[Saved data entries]
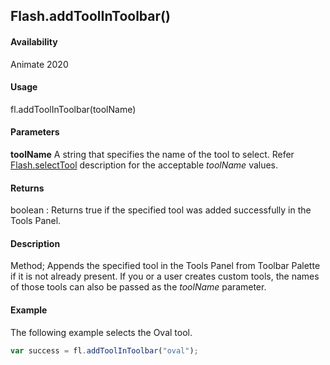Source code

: ## Flash.addToolInToolbar() 

#### Availability

Animate 2020

#### Usage

fl.addToolInToolbar(toolName)

#### Parameters

**toolName** A string that specifies the name of the tool to select. Refer [Flash.selectTool](../Flash_object/Flash68.md) description for the acceptable *toolName* values.

#### Returns

boolean : Returns true if the specified tool was added successfully in the Tools Panel.

#### Description

Method; Appends the specified tool in the Tools Panel from Toolbar Palette if it is not already present.
If you or a user creates custom tools, the names of those tools can also be passed as the *toolName* parameter.

#### Example

The following example selects the Oval tool.

```javascript
var success = fl.addToolInToolbar("oval");
```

Task directions >> Print each line above exactly as it appears, excluding all images.

Response area >>
Source code

: ## Flash.addToolInToolbar() 

#### Availability

Animate 2020

#### Usage

fl.addToolInToolbar(toolName)

#### Parameters

**toolName** A string that specifies the name of the tool to select. Refer [Flash.selectTool](../Flash_object/Flash68.md) description for the acceptable *toolName* values.

#### Returns

boolean : Returns true if the specified tool was added successfully in the Tools Panel.

#### Description

Method; Appends the specified tool in the Tools Panel from Toolbar Palette if it is not already present.
If you or a user creates custom tools, the names of those tools can also be passed as the *toolName* parameter.

#### Example

The following example selects the Oval tool.

```javascript
var success = fl.addToolInToolbar("oval");
```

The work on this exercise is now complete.